EXERCISE |
Where the word "平行四边形公式" occurs in a line of the data, return the whole line.

══ INPUT FOR THIS TASK

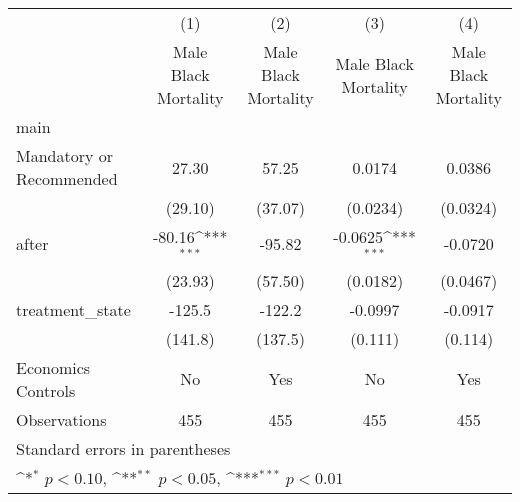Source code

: {
\def\sym#1{\ifmmode^{#1}\else\(^{#1}\)\fi}
\begin{longtable}{l*{4}{c}}
\hline\hline\endfirsthead\hline\endhead\hline\endfoot\endlastfoot
                    &\multicolumn{1}{c}{(1)}&\multicolumn{1}{c}{(2)}&\multicolumn{1}{c}{(3)}&\multicolumn{1}{c}{(4)}\\
                    &\multicolumn{1}{c}{Male Black Mortality}&\multicolumn{1}{c}{Male Black Mortality}&\multicolumn{1}{c}{Male Black Mortality}&\multicolumn{1}{c}{Male Black Mortality}\\
\hline
main                &                     &                     &                     &                     \\
Mandatory or Recommended&       27.30         &       57.25         &      0.0174         &      0.0386         \\
                    &     (29.10)         &     (37.07)         &    (0.0234)         &    (0.0324)         \\
[1em]
after               &      -80.16\sym{***}&      -95.82         &     -0.0625\sym{***}&     -0.0720         \\
                    &     (23.93)         &     (57.50)         &    (0.0182)         &    (0.0467)         \\
[1em]
treatment\_state     &      -125.5         &      -122.2         &     -0.0997         &     -0.0917         \\
                    &     (141.8)         &     (137.5)         &     (0.111)         &     (0.114)         \\
[1em]
Economics Controls  &          No         &         Yes         &          No         &         Yes         \\
\hline
Observations        &         455         &         455         &         455         &         455         \\
\hline\hline
\multicolumn{5}{l}{\footnotesize Standard errors in parentheses}\\
\multicolumn{5}{l}{\footnotesize \sym{*} \(p<0.10\), \sym{**} \(p<0.05\), \sym{***} \(p<0.01\)}\\
\end{longtable}
}
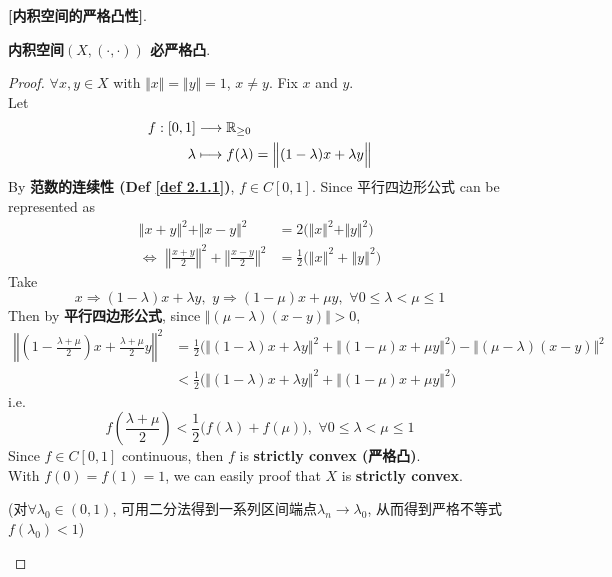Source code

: 	\begin{proposition}\label{prop 3.3.1}
		\textbf{[内积空间的严格凸性]}. 
		\begin{center}
			\textbf{内积空间$(X , (\cdot , \cdot))$ 必严格凸}.
		\end{center}
		
		\vspace{4em}
		
		\begin{proof}
			$\forall x , y \in X$ with $\Vert x \Vert = \Vert y \Vert = 1$, $x \neq y$. Fix $x$ and $y$. \\
			Let
			\begin{align}
				f : [0 , 1] &\longrightarrow \mathbb{R}_{\geq 0} \\
				\lambda &\longmapsto f(\lambda) = \Big\Vert (1 - \lambda) x + \lambda y \Big\Vert
			\end{align}
			By \textbf{范数的连续性 (Def \ref{def 2.1.1})}, $f \in C[0 , 1]$. Since 平行四边形公式 can be represented as
			\begin{align}
				\Vert x + y \Vert^2 + \Vert x - y \Vert^2 
				&= 2 \Big( \Vert x \Vert^2 + \Vert y \Vert^2 \Big) \\
				\Leftrightarrow \,\, 
				\left\Vert \frac{x + y}{2} \right\Vert^2 + \left\Vert \frac{x - y}{2} \right\Vert^2 
				&= \frac{1}{2} \Big( \left\Vert x \right\Vert^2 + \left\Vert y \right\Vert^2 \Big)
			\end{align}
			Take 
			\[ x \Rightarrow (1 - \lambda)x + \lambda y , \,\, y \Rightarrow (1 - \mu)x + \mu y , \,\, \forall 0 \leq \lambda < \mu \leq 1  \]
			Then by \textbf{平行四边形公式}, since $\Big\Vert (\mu - \lambda)(x - y) \Big\Vert > 0$, 
			\begin{align}
				\left\Vert \left( 1 - \frac{\lambda + \mu}{2} \right) x + \frac{\lambda + \mu}{2} y  \right\Vert^2 
				&= \frac{1}{2} \Big( \Big\Vert (1 - \lambda)x + \lambda y \Big\Vert^2 + \Big\Vert (1 - \mu)x + \mu y \Big\Vert^2 \Big) - \Big\Vert (\mu - \lambda)(x - y) \Big\Vert^2 \\
				&< \frac{1}{2} \Big( \Big\Vert (1 - \lambda)x + \lambda y \Big\Vert^2 + \Big\Vert (1 - \mu)x + \mu y \Big\Vert^2 \Big)
			\end{align}
			i.e. 
			\[ f\left( \frac{\lambda + \mu}{2} \right) < \frac{1}{2} \Big( f\left( \lambda \right) + f(\mu) \Big) , \,\, \forall 0 \leq \lambda < \mu \leq 1 \]
			Since $f \in C[0 , 1]$ continuous, then $f$ is \textbf{strictly convex (严格凸)}. \\
			With $f(0) = f(1) = 1$, we can easily proof that $X$ is \textbf{strictly convex}. 
			\begin{center}
				(对$\forall \lambda_0 \in (0 , 1)$, 可用二分法得到一系列区间端点$\lambda_n \to \lambda_0$, 从而得到严格不等式$f(\lambda_0) < 1$)
			\end{center}
		\end{proof}
	\end{proposition}

	
















	\ifx\allfiles\undefined

\fi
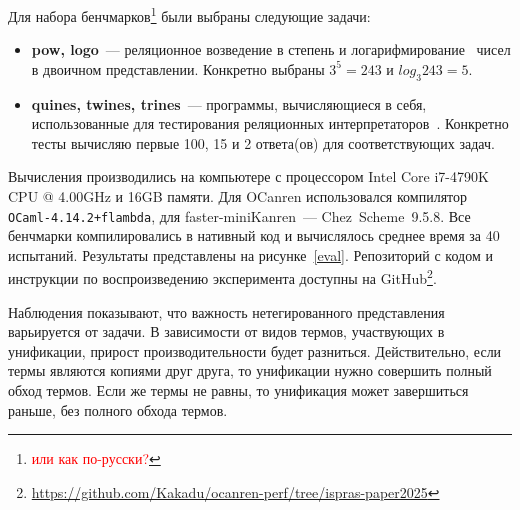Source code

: \FloatBarrier

Для набора бенчмарков\footnote{\textcolor{red}{или как по-русски?}} были выбраны следующие задачи:

\begin{itemize}
\item \textbf{pow, logo}~--- реляционное возведение в степень и логарифмирование~\cite{KiselyovArithm} чисел в двоичном представлении.
Конкретно выбраны $3^5=243$ и $log_3 243=5$.
\item \textbf{quines, twines, trines}~--- программы, вычисляющиеся в себя, использованные для тестирования реляционных интерпретаторов~\cite{Untagged}.
Конкретно тесты вычисляю первые 100, 15 и 2 ответа(ов) для соответствующих задач.
\end{itemize}


Вычисления производились на компьютере с процессором Intel Core i7-4790K CPU @ 4.00GHz и 16GB памяти.
Для OCanren использовался компилятор \texttt{OCaml-4.14.2+flambda}, для faster-miniKanren~--- Chez~Scheme~9.5.8.
Все бенчмарки компилировались в нативный код и вычислялось среднее время за 40 испытаний.
Результаты представлены на рисунке~\ref{eval}.
Репозиторий с кодом и инструкции по воспроизведению эксперимента доступны на GitHub\footnote{\url{https://github.com/Kakadu/ocanren-perf/tree/ispras-paper2025}}.

Наблюдения показывают, что важность нетегированного представления варьируется от задачи.
В зависимости от видов термов, участвующих в унификации, прирост производительности будет разниться.
Действительно, если термы являются копиями друг друга, то унификации нужно совершить полный обход термов. Если же термы не равны, то унификация может завершиться раньше, без полного обхода термов.

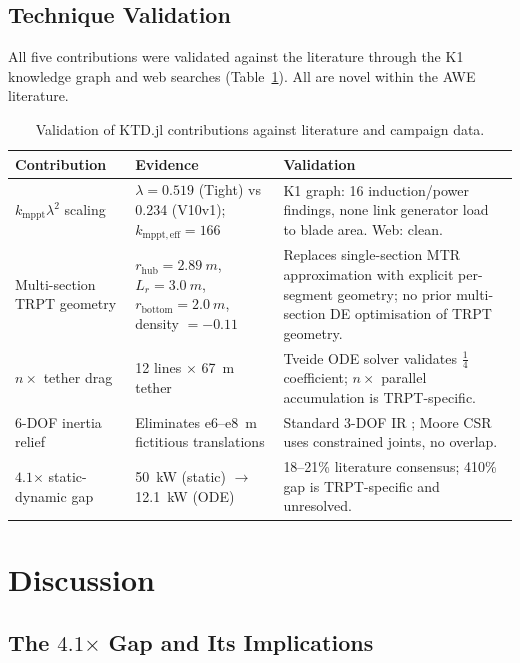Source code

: \documentclass[11pt,a4paper]{article}
\begin{document}
\subsection{Technique Validation}

All five contributions were validated against the literature through the K1 knowledge graph and web searches (Table~\ref{tab:validation}). All are novel within the AWE literature.

\begin{table}[h]
\centering
\caption{Validation of KTD.jl contributions against literature and campaign data.}
\label{tab:validation}
\small
\begin{tabular}{p{3.2cm}p{3.8cm}p{5.5cm}}
\toprule
\textbf{Contribution} & \textbf{Evidence} & \textbf{Validation} \\
\midrule
$k_{\mathrm{mppt}} \lambda^2$ scaling & $\lambda = 0.519$ (Tight) vs 0.234 (V10v1); $k_{\mathrm{mppt,eff}} = 166$ & K1 graph: 16 induction/power findings, none link generator load to blade area. Web: clean. \\
Multi-section TRPT geometry & $r_{\mathrm{hub}} = 2.89~m$, $L_r = 3.0~m$, $r_{\mathrm{bottom}} = 2.0~m$, density $= -0.11$ & Replaces single-section MTR approximation with explicit per-segment geometry; no prior multi-section DE optimisation of TRPT geometry. \\
$n\times$ tether drag & 12 lines $\times$ 67~m tether & Tveide ODE solver validates $\tfrac{1}{4}$ coefficient; $n\times$ parallel accumulation is TRPT-specific. \\
6-DOF inertia relief & Eliminates e6--e8~m fictitious translations & Standard 3-DOF IR \cite{nasa1995}; Moore CSR \cite{moore2014} uses constrained joints, no overlap. \\
$4.1$$\times$ static-dynamic gap & 50~kW (static) $\to$ 12.1~kW (ODE) & 18--21\% literature consensus; 410\% gap is TRPT-specific and unresolved. \\
\bottomrule
\end{tabular}
\end{table}

\section{Discussion}

\subsection{The $4.1$$\times$ Gap and Its Implications}
\end{document}
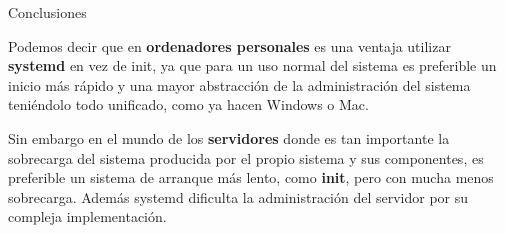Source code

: \documentclass[11pt]{beamer}
\begin{document}
\begin{frame}{Conclusiones} %

Podemos decir que en \textbf{ordenadores personales} es una ventaja utilizar \textbf{systemd} en vez de init, ya que para un uso normal del sistema es preferible un inicio más rápido y una mayor abstracción de la administración del sistema teniéndolo todo unificado, como ya hacen Windows o Mac.

\vspace{0.5cm}

Sin embargo en el mundo de los \textbf{servidores} donde es tan importante la sobrecarga del sistema producida por el propio sistema y sus componentes, es preferible un sistema de arranque más lento, como \textbf{init}, pero con mucha menos sobrecarga. Además systemd dificulta la administración del servidor por su compleja implementación.

\end{frame}
\end{document}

════

TASK SOLUTION |
			By \textbf{范数的连续性 (Def \ref{def 2.1.1})}, $f \in C[0 , 1]$. Since 平行四边形公式 can be represented as
			Then by \textbf{平行四边形公式}, since $\Big\Vert (\mu - \lambda)(x - y) \Big\Vert > 0$, 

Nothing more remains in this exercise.